The Breast Tumor-associated Epitope Defined by Monoclonal Antibody 3E1.2 Is an O-linked Mucin Carbohydrate Containing N-Glycolylneuraminic Acid

Medical Innovations Limited, Labrador, Queensland, Australia.
Cancer Research (Impact Factor: 9.28). 12/1991; 51(21):5826-36.
Source: PubMed

ABSTRACT The breast cancer-associated epitope (mammary serum antigen or MSA) defined by monoclonal antibody (Mab) 3E1.2 is a neuraminidase-sensitive carbohydrate expressed on MUC-1-encoded molecules. However, the reactivity of Mab 3E1.2 is also reduced by protease treatment of the mucin, which suggests that 3E1.2 binds to multimers of the sialylated carbohydrate in a protein conformation-dependent manner. The common N-acetyl derivative of neuraminic acid (5-acetylneuraminic acid) is not involved in the epitope, since lectins specific for 5-acetylneuraminic acid (linked to GalNAc or Gal) are nonreactive with MSA-positive molecules. However, the N-glycolyl derivative, 5-glycolylneuraminic acid (Neu5Gc), forms a major part of the epitope since both free Neu5Gc and porcine stomach mucin (greater than 90% neuraminic acid as Neu5Gc) inhibit the binding of Mab 3E1.2, while bovine or ovine submaxillary mucins, fetuin, bovine gangliosides, and other carbohydrates do not.
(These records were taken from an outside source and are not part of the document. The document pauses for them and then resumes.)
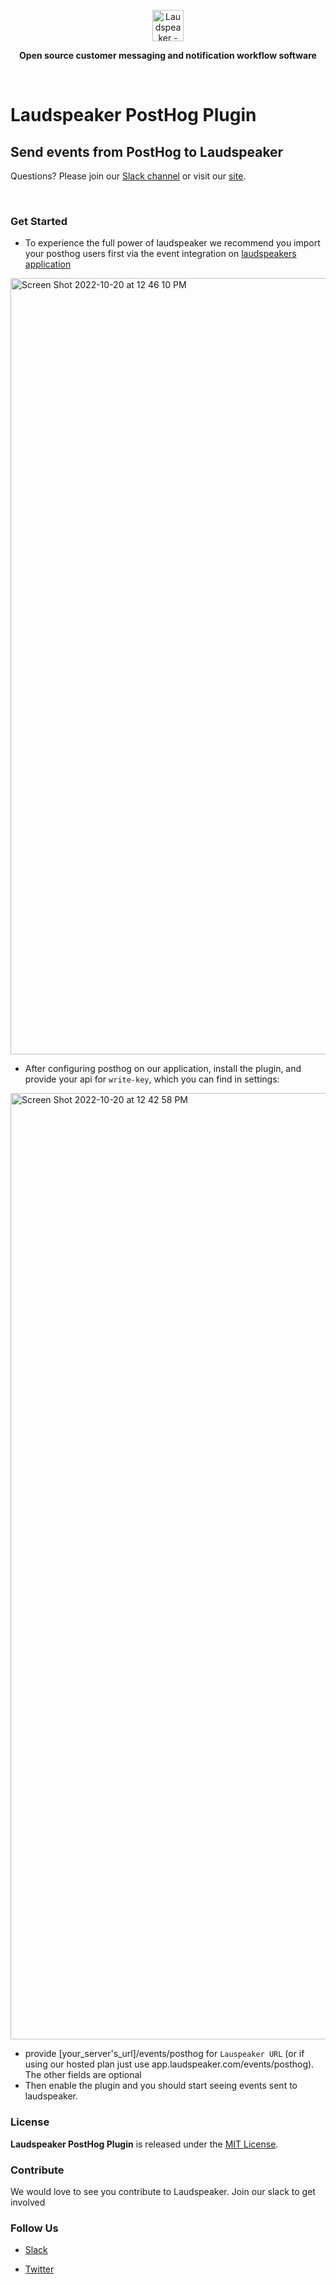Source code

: <p align="center"><a  href="https://laudspeaker.com/"><img  src="https://user-images.githubusercontent.com/7728266/194206039-0faecc9d-c500-4c64-8401-dfbefe501e4a.png"  alt="Laudspeaker - Open Source Customer Messaging Workflows"  height="50"/></a></p>


<p align="center"><b>Open source customer messaging and notification workflow software</b></p>

<br/>

#  Laudspeaker PostHog Plugin

## Send events from PostHog to Laudspeaker

Questions? Please join our [Slack channel](https://laudspeakerusers.slack.com/ssb/redirect) or visit our [site](https://laudspeaker.com/).

<br>

  
### Get Started

 - To experience the full power of laudspeaker we recommend you import your posthog users first via the event integration on [laudspeakers application](https://app.laudspeaker.com) 
 <!--- (https:/loom.com/). -->
 
 <img width="1242" alt="Screen Shot 2022-10-20 at 12 46 10 PM" src="https://user-images.githubusercontent.com/7728266/196940398-34bb1f95-724f-4e6c-a37d-e01fcae2b240.png">
   
 - After configuring posthog on our application, install the plugin, and provide your api for `write-key`, which you can find in settings:

 <img width="1514" alt="Screen Shot 2022-10-20 at 12 42 58 PM" src="https://user-images.githubusercontent.com/7728266/196939484-6961d8af-b198-4694-9770-26f0584601ef.png">
 
 - provide [your_server's_url]/events/posthog for `Lauspeaker URL` (or if using our hosted plan just use app.laudspeaker.com/events/posthog). The other fields are optional
 - Then enable the plugin and you should start seeing events sent to laudspeaker. 
 



### License

**Laudspeaker PostHog Plugin** is released under the [MIT License][mit_license].

### Contribute 

We would love to see you contribute to Laudspeaker. Join our slack to get involved

### Follow Us

-  [Slack][slack]

-  [Twitter][twitter]

[slack]: https://laudspeakerusers.slack.com/ssb/redirect
[twitter]: https://twitter.com/laudspeaker
[mit_license]: https://opensource.org/licenses/MIT

<!--- 
-  [Laudspeaker Blog][laudspeaker-blog]

-  [LinkedIn][linkedin]

-  [dev.to][devto]

-  [Medium][medium]

-  [YouTube][youtube]

-  [HackerNews][hackernews]

-  [Product Hunt][producthunt]
-->


<!---[devto]: https://dev.to/rudderstack
[youtube]: https://www.youtube.com/channel/UCgV-B77bV_-LOmKYHw8jvBw
[laudspeaker-blog]: https://laudspeaker.com/blog/
[hackernews]: https://news.ycombinator.com/
[producthunt]: https://www.producthunt.com/posts/laudspeaker
[agplv3_license]: https://www.gnu.org/licenses/agpl-3.0-standalone.html
[laudspeaker_ee_license]: https://www.mongodb.com/licensing/server-side-public-license

-->
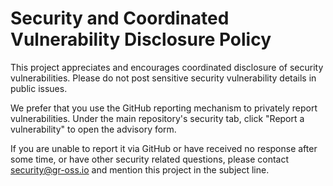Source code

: # Security and Coordinated Vulnerability Disclosure Policy

This project appreciates and encourages coordinated disclosure of security vulnerabilities. Please do not post sensitive security vulnerability details in public issues.

We prefer that you use the GitHub reporting mechanism to privately report vulnerabilities. Under the main repository's security tab,  click "Report a vulnerability" to open the advisory form.

If you are unable to report it via GitHub or have received no response after some time, or have other security related questions, please contact <security@gr-oss.io> and mention this project in the subject line.
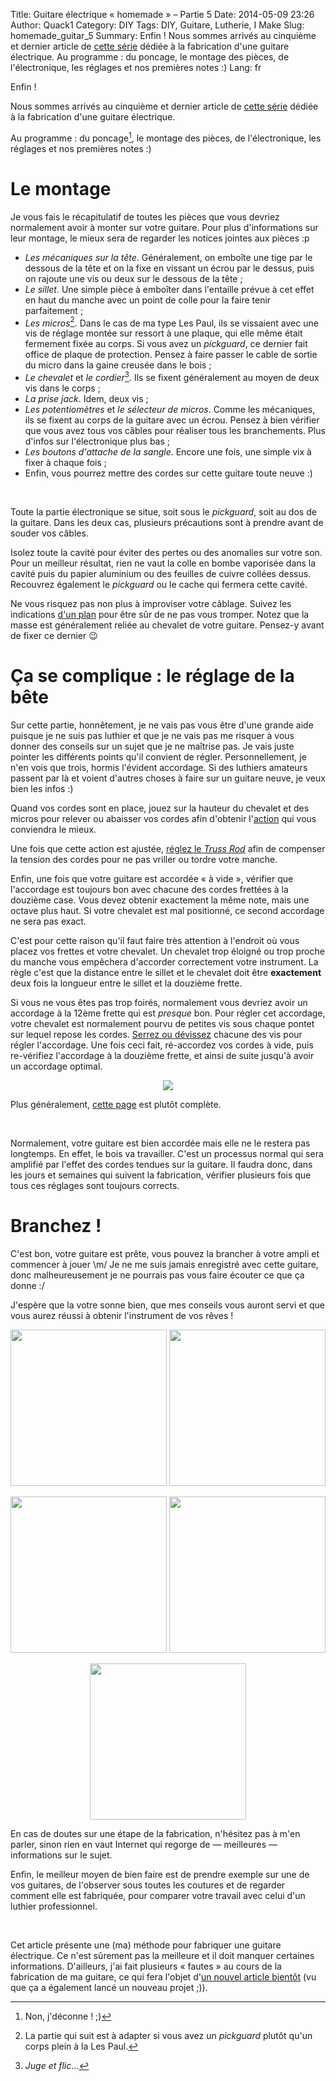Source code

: Title: Guitare électrique « homemade » – Partie 5
Date: 2014-05-09 23:26 
Author: Quack1
Category: DIY
Tags: DIY, Guitare, Lutherie, I Make
Slug: homemade_guitar_5
Summary: Enfin ! Nous sommes arrivés au cinquième et dernier article de [cette série]({filename}/homemade_guitar.md) dédiée à la fabrication d'une guitare électrique. Au programme : du poncage, le montage des pièces, de l'électronique, les réglages et nos premières notes :)
Lang: fr

Enfin ! 

Nous sommes arrivés au cinquième et dernier article de [cette série]({filename}/homemade_guitar.md) dédiée à la fabrication d'une guitare électrique.

Au programme : du poncage[^1], le montage des pièces, de l'électronique, les réglages et nos premières notes :)

# Le montage

Je vous fais le récapitulatif de toutes les pièces que vous devriez normalement avoir à monter sur votre guitare. Pour plus d'informations sur leur montage, le mieux sera de regarder les notices jointes aux pièces :p

- _Les mécaniques sur la tête_. Généralement, on emboîte une tige par le dessous de la tête et on la fixe en vissant un écrou par le dessus, puis on rajoute une vis ou deux sur le dessous de la tête ;
- _Le sillet_. Une simple pièce à emboîter dans l'entaille prévue à cet effet en haut du manche avec un point de colle pour la faire tenir parfaitement ;
- _Les micros_[^2]. Dans le cas de ma type Les Paul, ils se vissaient avec une vis de réglage montée sur ressort à une plaque, qui elle même était fermement fixée au corps. Si vous avez un _pickguard_, ce dernier fait office de plaque de protection. Pensez à faire passer le cable de sortie du micro dans la gaine creusée dans le bois ;
- _Le chevalet_ et _le cordier_[^3]. Ils se fixent généralement au moyen de deux vis dans le corps ;
- _La prise jack_. Idem, deux vis ;
- _Les potentiomètres_ et _le sélecteur de micros_. Comme les mécaniques, ils se fixent au corps de la guitare avec un écrou. Pensez à bien vérifier que vous avez tous vos câbles pour réaliser tous les branchements. Plus d'infos sur l'électronique plus bas ;
- _Les boutons d'attache de la sangle_. Encore une fois, une simple vix à fixer à chaque fois ;
- Enfin, vous pourrez mettre des cordes sur cette guitare toute neuve :)

&nbsp;

Toute la partie électronique se situe, soit sous le _pickguard_, soit au dos de la guitare. Dans les deux cas, plusieurs précautions sont à prendre avant de souder vos câbles.

Isolez toute la cavité pour éviter des pertes ou des anomalies sur votre son. Pour un meilleur résultat, rien ne vaut la colle en bombe vaporisée dans la cavité puis du papier aluminium ou des feuilles de cuivre collées dessus. Recouvrez également le _pickguard_ ou le cache qui fermera cette cavité.

Ne vous risquez pas non plus à improviser votre câblage. Suivez les indications [d'un plan](http://www.art-mania.eu/schema-montage-cablage-micros-guitare/) pour être sûr de ne pas vous tromper. Notez que la masse est généralement reliée au chevalet de votre guitare. Pensez-y avant de fixer ce dernier 😉

# Ça se complique : le réglage de la bête

Sur cette partie, honnêtement, je ne vais pas vous être d'une grande aide puisque je ne suis pas luthier et que je ne vais pas me risquer à vous donner des conseils sur un sujet que je ne maîtrise pas. Je vais juste pointer les différents points qu'il convient de régler. Personnellement, je n'en vois que trois, hormis l'évident accordage. Si des luthiers amateurs passent par là et voient d'autres choses à faire sur un guitare neuve, je veux bien les infos :)

Quand vos cordes sont en place, jouez sur la hauteur du chevalet et des micros pour relever ou abaisser vos cordes afin d'obtenir l'[action](http://fr.wikipedia.org/wiki/Action_%28musique%29) qui vous conviendra le mieux.

Une fois que cette action est ajustée, [réglez le _Truss Rod_](http://fr.wikipedia.org/wiki/Truss_rod) afin de compenser la tension des cordes pour ne pas vriller ou tordre votre manche.

Enfin, une fois que votre guitare est accordée « à vide », vérifier que l'accordage est toujours bon avec chacune des cordes frettées à la douzième case. Vous devez obtenir exactement la même note, mais une octave plus haut. Si votre chevalet est mal positionné, ce second accordage ne sera pas exact. 

C'est pour cette raison qu'il faut faire très attention à l'endroit où vous placez vos frettes et votre chevalet. Un chevalet trop éloigné ou trop proche du manche vous empêchera d'accorder correctement votre instrument. La règle c'est que la distance entre le sillet et le chevalet doit être **exactement** deux fois la longueur entre le sillet et la douzième frette.

Si vous ne vous êtes pas trop foirés, normalement vous devriez avoir un accordage à la 12ème frette qui est _presque_ bon. Pour régler cet accordage, votre chevalet est normalement pourvu de petites vis sous chaque pontet sur lequel repose les cordes. [Serrez ou dévissez](http://www.reparationguitare.com/Reglage-harmoniques) chacune des vis pour régler l'accordage. Une fois ceci fait, ré-accordez vos cordes à vide, puis re-vérifiez l'accordage à la douzième frette, et ainsi de suite jusqu'à avoir un accordage optimal.

<div align=center><a href="http://www.reparationguitare.com/IMG/bmp/vibstrat.bmp"><img src="http://www.reparationguitare.com/IMG/bmp/vibstrat.bmp" align="center" /></a></div>

Plus généralement, [cette page](http://www.partoch.com/cours/cours_guitare,183,regler+une+guitare.html) est plutôt complète.

&nbsp;

Normalement, votre guitare est bien accordée mais elle ne le restera pas longtemps. En effet, le bois va travailler. C'est un processus normal qui sera amplifié par l'effet des cordes tendues sur la guitare. Il faudra donc, dans les jours et semaines qui suivent la fabrication, vérifier plusieurs fois que tous ces réglages sont toujours corrects.

# Branchez !

C'est bon, votre guitare est prête, vous pouvez la brancher à votre ampli et commencer à jouer \m/ Je ne me suis jamais enregistré avec cette guitare, donc malheureusement je ne pourrais pas vous faire écouter ce que ça donne :/

J'espère que la votre sonne bien, que mes conseils vous auront servi et que vous aurez réussi à obtenir l'instrument de vos rêves !

<div align=center><a href="/upload/homemade_guitar_final_2_HD.png"><img src="/upload/homemade_guitar_final_2.png" align="center" width="250" /></a>     <a href="/upload/homemade_guitar_final_1_HD.png"><img src="/upload/homemade_guitar_final_1.png" align="center" width="250" /></a></div>
&nbsp;
<div align=center><a href="/upload/homemade_guitar_final_0_HD.png"><img src="/upload/homemade_guitar_final_0.png" align="center" width="250" /></a>     <a href="/upload/homemade_guitar_final_3_HD.png"><img src="/upload/homemade_guitar_final_3.png" align="center" width="250" /></a></div>
&nbsp;
<div align=center><a href="/upload/homemade_guitar_final_4_HD.png"><img src="/upload/homemade_guitar_final_4.png" align="center" width="250" /></a></div>

En cas de doutes sur une étape de la fabrication, n'hésitez pas à m'en parler, sinon rien en vaut Internet qui regorge de — meilleures — informations sur le sujet.

Enfin, le meilleur moyen de bien faire est de prendre exemple sur une de vos guitares, de l'observer sous toutes les coutures et de regarder comment elle est fabriquée, pour comparer votre travail avec celui d'un luthier professionnel.

&nbsp;

Cet article présente une (ma) méthode pour fabriquer une guitare électrique. Ce n'est sûrement pas la meilleure et il doit manquer certaines informations. D'ailleurs, j'ai fait plusieurs « fautes » au cours de la fabrication de ma guitare, ce qui fera l'objet d'[un nouvel article bientôt]({filename}/homemade_guitar_rex.md) (vu que ça a également lancé un nouveau projet ;)).

[^1]: Non, j'déconne ! ;)

[^2]: La partie qui suit est à adapter si vous avez un _pickguard_ plutôt qu'un corps plein à la Les Paul.

[^3]: _Juge et flic_...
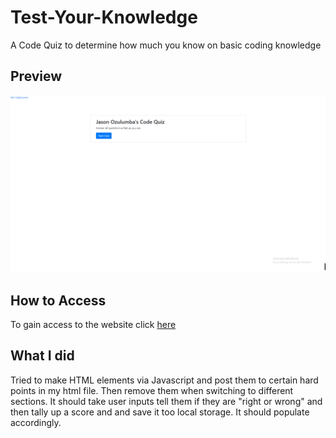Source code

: # Test-Your-Knowledge

A Code Quiz to determine how much you know on basic coding knowledge

## Preview

![Preview Screenshot](./images/Preview.png)

## How to Access

To gain access to the website click [here](https://mbpjason.github.io/Test-Your-Knowledge/)

## What I did 

Tried to make HTML elements via Javascript and post them to certain hard points in my html file. Then remove them when switching to different sections. It should take user inputs tell them if they are "right or wrong" and then tally up a score and and save it too local storage. It should populate accordingly.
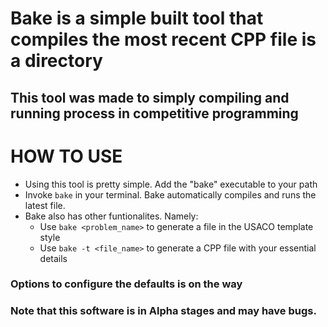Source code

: # Bake is a simple built tool that compiles the most recent CPP file is a directory


## This tool was made to simply compiling and running process in competitive programming

# HOW TO USE

- Using this tool is pretty simple. Add the "bake" executable to your path
- Invoke `bake` in your terminal. Bake automatically compiles and runs the latest file.
- Bake also has other funtionalites. Namely:
  - Use `bake <problem_name>` to generate a file in the USACO template style
  - Use `bake -t <file_name>` to generate a CPP file with your essential details

### Options to configure the defaults is on the way

### Note that this software is in Alpha stages and may have bugs.
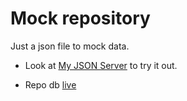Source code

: # Mock repository
Just a json file to mock data.
* Look at [My JSON Server](https://my-json-server.typicode.com/) to try it out.

* Repo db [live](https://my-json-server.typicode.com/viavn/mock-todos/todolist)
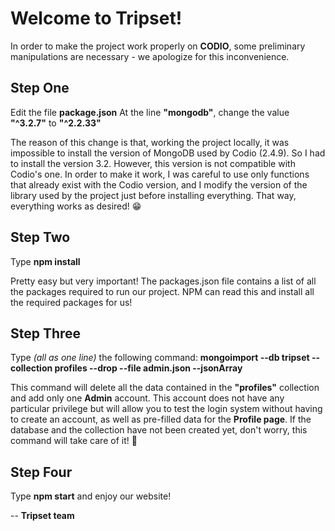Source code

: # Welcome to Tripset!

In order to make the project work properly on **CODIO**, some preliminary manipulations are necessary - we apologize for this inconvenience. 

## Step One
Edit the file **package.json**
At the line **"mongodb"**, change the value **"^3.2.7"** to **"^2.2.33"**

The reason of this change is that, working the project locally, it was impossible to install the version of MongoDB used by Codio (2.4.9). So I had to install the version 3.2. However, this version is not compatible with Codio's one. 
In order to make it work, I was careful to use only functions that already exist with the Codio version, and I modify the version of the library used by the project just before installing everything. 
That way, everything works as desired! 😁

## Step Two
Type **npm install**

Pretty easy but very important!
The packages.json file contains a list of all the packages required to run our project.
NPM can read this and install all the required packages for us!

## Step Three
Type *(all as one line)* the following command: **mongoimport --db tripset --collection profiles --drop --file admin.json --jsonArray**

This command will delete all the data contained in the **"profiles"** collection and add only one **Admin** account.
This account does not have any particular privilege but will allow you to test the login system without having to create an account, as well as pre-filled data for the **Profile page**.
If the database and the collection have not been created yet, don't worry, this command will take care of it! 🤩 

## Step Four
Type **npm start**  and enjoy our website!

-- **Tripset team**                           
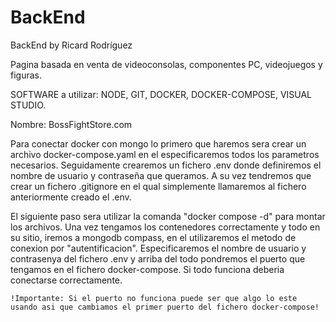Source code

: # BackEnd
BackEnd by Ricard Rodríguez

Pagina basada en venta de videoconsolas, componentes PC, videojuegos y figuras.

SOFTWARE a utilizar: NODE, GIT, DOCKER, DOCKER-COMPOSE, VISUAL STUDIO.

Nombre: BossFightStore.com



Para conectar docker con mongo lo primero que haremos sera crear un archivo docker-compose.yaml en el especificaremos todos los parametros necesarios. Seguidamente crearemos un fichero .env donde definiremos el nombre de usuario y contraseña que queramos. A su vez tendremos que crear un fichero .gitignore en el qual simplemente llamaremos al fichero anteriormente creado el .env. 

El siguiente paso sera utilizar la comanda "docker compose -d" para montar los archivos. Una vez tengamos los contenedores correctamente y todo en su sitio, iremos a mongodb compass, en el utilizaremos el metodo de conexion por "autentificacion". Especificaremos el nombre de usuario y contrasenya del fichero .env y arriba del todo pondremos el puerto que tengamos en el fichero docker-compose. Si todo funciona deberia conectarse correctamente.

    !Importante: Si el puerto no funciona puede ser que algo lo este usando asi que cambiamos el primer puerto del fichero docker-compose!












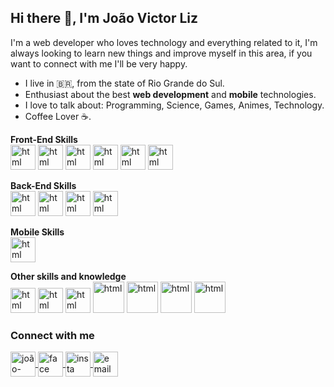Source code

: ## Hi there 🖖, I'm João Victor Liz 

I'm a web developer who loves technology and everything related to it, I'm always looking to learn new things and improve myself in this area, if you want to connect with me I'll be very happy.

- I live in :brazil:, from the state of Rio Grande do Sul.
- Enthusiast about the best **web development** and **mobile** technologies.
- I love to talk about: Programming, Science, Games, Animes, Technology.
- Coffee Lover ☕.



**Front-End Skills** <br>
<img src="https://cdn.jsdelivr.net/gh/devicons/devicon/icons/javascript/javascript-original.svg" alt="html" width="40" height="40" style="max-width:100%;"></img>
<img src="https://cdn.jsdelivr.net/gh/devicons/devicon/icons/typescript/typescript-original.svg" alt="html" width="40" height="40" style="max-width:100%;"></img>
<img src="https://cdn.jsdelivr.net/gh/devicons/devicon/icons/react/react-original.svg" alt="html" width="40" height="40" style="max-width:100%;"></img>
<img src="https://cdn.jsdelivr.net/gh/devicons/devicon/icons/jquery/jquery-plain-wordmark.svg" alt="html" width="40" height="40" style="max-width:100%;"></img>
<img src="https://cdn.jsdelivr.net/gh/devicons/devicon/icons/bootstrap/bootstrap-plain-wordmark.svg" alt="html" width="40" height="40" style="max-width:100%;"></img>
<img src="https://cdn.jsdelivr.net/gh/devicons/devicon/icons/tailwindcss/tailwindcss-plain.svg" alt="html" width="40" height="40" style="max-width:100%;"></img>


**Back-End Skills** <br>
<img src="https://cdn.jsdelivr.net/gh/devicons/devicon/icons/php/php-original.svg" alt="html" width="40" height="40" style="max-width:100%;"></img>
<img src="https://cdn.jsdelivr.net/gh/devicons/devicon/icons/laravel/laravel-plain-wordmark.svg" alt="html" width="40" height="40" style="max-width:100%;"></img>
<img src="https://cdn.jsdelivr.net/gh/devicons/devicon/icons/mysql/mysql-original-wordmark.svg" alt="html" width="40" height="40" style="max-width:100%;"></img>
<img src="https://firebirdsql.org/file/about/firebird-logo-48.png" alt="html" width="40" height="40" style="max-width:100%;"></img>


**Mobile Skills** <br>
<img src="https://cdn.jsdelivr.net/gh/devicons/devicon/icons/react/react-original.svg" alt="html" width="40" height="40" style="max-width:100%;"></img>



**Other skills and knowledge**<br>
<img src="https://cdn.jsdelivr.net/gh/devicons/devicon/icons/git/git-original.svg" alt="html" width="40" height="40" style="max-width:100%;"></img>
<img src="https://cdn.jsdelivr.net/gh/devicons/devicon/icons/github/github-original.svg" alt="html" width="40" height="40" style="max-width:100%;"></img>
<img src="https://cdn.jsdelivr.net/gh/devicons/devicon/icons/vscode/vscode-original.svg" alt="html" width="40" height="40" style="max-width:100%;"></img>
<img src="https://cdn.jsdelivr.net/gh/devicons/devicon/icons/androidstudio/androidstudio-original.svg" alt="html" width="50" height="50" style="max-width:100%;"></img>
<img src="https://cdn.jsdelivr.net/gh/devicons/devicon/icons/figma/figma-original.svg" alt="html" width="50" height="50" style="max-width:100%;"></img>
<img src="https://cdn.jsdelivr.net/gh/devicons/devicon/icons/apple/apple-original.svg" alt="html" width="50" height="50" style="max-width:100%;"></img>
<img src="https://cdn.jsdelivr.net/gh/devicons/devicon/icons/xcode/xcode-original.svg" alt="html" width="50" height="50" style="max-width:100%;"></img>




### Connect with me ###


<a href="https://www.linkedin.com/in/joão-victor-liz-da-silveira-b347a71b5/" target="_blank" rel="external">
  <img align="center" src="https://cdn.jsdelivr.net/gh/devicons/devicon/icons/linkedin/linkedin-original.svg" alt="joão-linkedin" width="40" height="40" style="max-width:100%;"></img>
</a>

<a href="https://www.facebook.com/joaovictor.lizdasilveira/" target="_blank" rel="external">
  <img align="center" src="https://cdn.jsdelivr.net/gh/devicons/devicon/icons/facebook/facebook-original.svg" alt="face" width="40" height="40" style="max-width:100%;"></img>
</a>

<a href="https://www.instagram.com/joaovc_liz/" target="_blank" rel="external">
  <img align="center" src="https://img.icons8.com/fluency/48/000000/instagram-new.png" alt="insta" width="40" height="40" style="max-width:100%;"></img>
</a>

<a href="mailto:joaovictorlizsilveira@gmail.com" target="_blank" rel="external">
  <img align="center" src="https://upload.wikimedia.org/wikipedia/commons/thumb/7/7e/Gmail_icon_%282020%29.svg/2560px-Gmail_icon_%282020%29.svg.png" alt="email" width="40" height="40" style="max-width:100%;"></img>
</a>





<!--
**BaronSatoshi/BaronSatoshi** is a ✨ _special_ ✨ repository because its `README.md` (this file) appears on your GitHub profile.

Here are some ideas to get you started:

- 🔭 I’m currently working on ...
- 🌱 I’m currently learning ...
- 👯 I’m looking to collaborate on ...
- 🤔 I’m looking for help with ...
- 💬 Ask me about ...
- 📫 How to reach me: ...
- 😄 Pronouns: ...
- ⚡ Fun fact: ...
-->
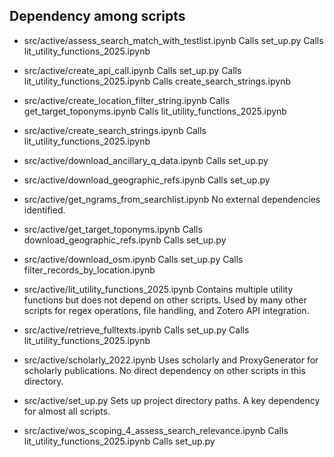 
## Dependency among scripts

- src/active/assess_search_match_with_testlist.ipynb
        Calls set_up.py
        Calls lit_utility_functions_2025.ipynb

- src/active/create_api_call.ipynb
        Calls set_up.py
        Calls lit_utility_functions_2025.ipynb
        Calls create_search_strings.ipynb

- src/active/create_location_filter_string.ipynb
        Calls get_target_toponyms.ipynb
        Calls lit_utility_functions_2025.ipynb

- src/active/create_search_strings.ipynb
        Calls lit_utility_functions_2025.ipynb

- src/active/download_ancillary_q_data.ipynb
        Calls set_up.py

- src/active/download_geographic_refs.ipynb
        Calls set_up.py

- src/active/get_ngrams_from_searchlist.ipynb
        No external dependencies identified.

- src/active/get_target_toponyms.ipynb
        Calls download_geographic_refs.ipynb
        Calls set_up.py

- src/active/download_osm.ipynb
        Calls set_up.py
        Calls filter_records_by_location.ipynb

- src/active/lit_utility_functions_2025.ipynb
        Contains multiple utility functions but does not depend on other scripts.
        Used by many other scripts for regex operations, file handling, and Zotero API integration.

- src/active/retrieve_fulltexts.ipynb
        Calls set_up.py
        Calls lit_utility_functions_2025.ipynb

- src/active/scholarly_2022.ipynb
        Uses scholarly and ProxyGenerator for scholarly publications.
        No direct dependency on other scripts in this directory.

- src/active/set_up.py
        Sets up project directory paths.
        A key dependency for almost all scripts.

- src/active/wos_scoping_4_assess_search_relevance.ipynb
        Calls lit_utility_functions_2025.ipynb
        Calls set_up.py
Indeed, the presence of Neu5Gc on human tumor mucin was confirmed by electrospray mass spectrometry. Neu5Gc is attached to an O-linked carbohydrate, since the expression of MSA by MCF-7 breast cancer cells is inhibited by the O-glycosylation inhibitor phenyl-N-acetyl-alpha-D-galactosaminide, but not by the N-glycosylation inhibitor tunicamycin, and the epitope is removed by treatment with O-glycanase but not N-glycanase F, endoglycosidase F, or endoglycosidase H, which are specific for N-linked glycans. This is likely to be a core glycan since 3E1.2 reacts after treatment of the mucin with trifluoromethanesulfonic acid, which removes most backbone and peripheral carbohydrates. Treatment with galactosidase or N-acetyl glucosaminidase enhances the binding of Mab 3E1.2, indicating that the Neu5Gc is not attached to galactose or N-acetyl galactosamine. Furthermore, the susceptibility of MSA to treatment with Arthrobacter urea-faciens neuraminidase [which is specific for alpha (2-6)-linked NeuNAc] and the loss in reactivity of GalNAc-specific lectins after periodate oxidation [alpha (2-3)-linked but not alpha (2-6)-linked NeuNAc protects GalNAc from periodate oxidation] indicate that the Neu5Gc may be attached alpha (2-6) to peptide-linked GalNAc. These results show that MSA is a Neu5Gc-containing O-linked core glycan, which represents a unique tumor-associated epitope not previously identified on human mucins.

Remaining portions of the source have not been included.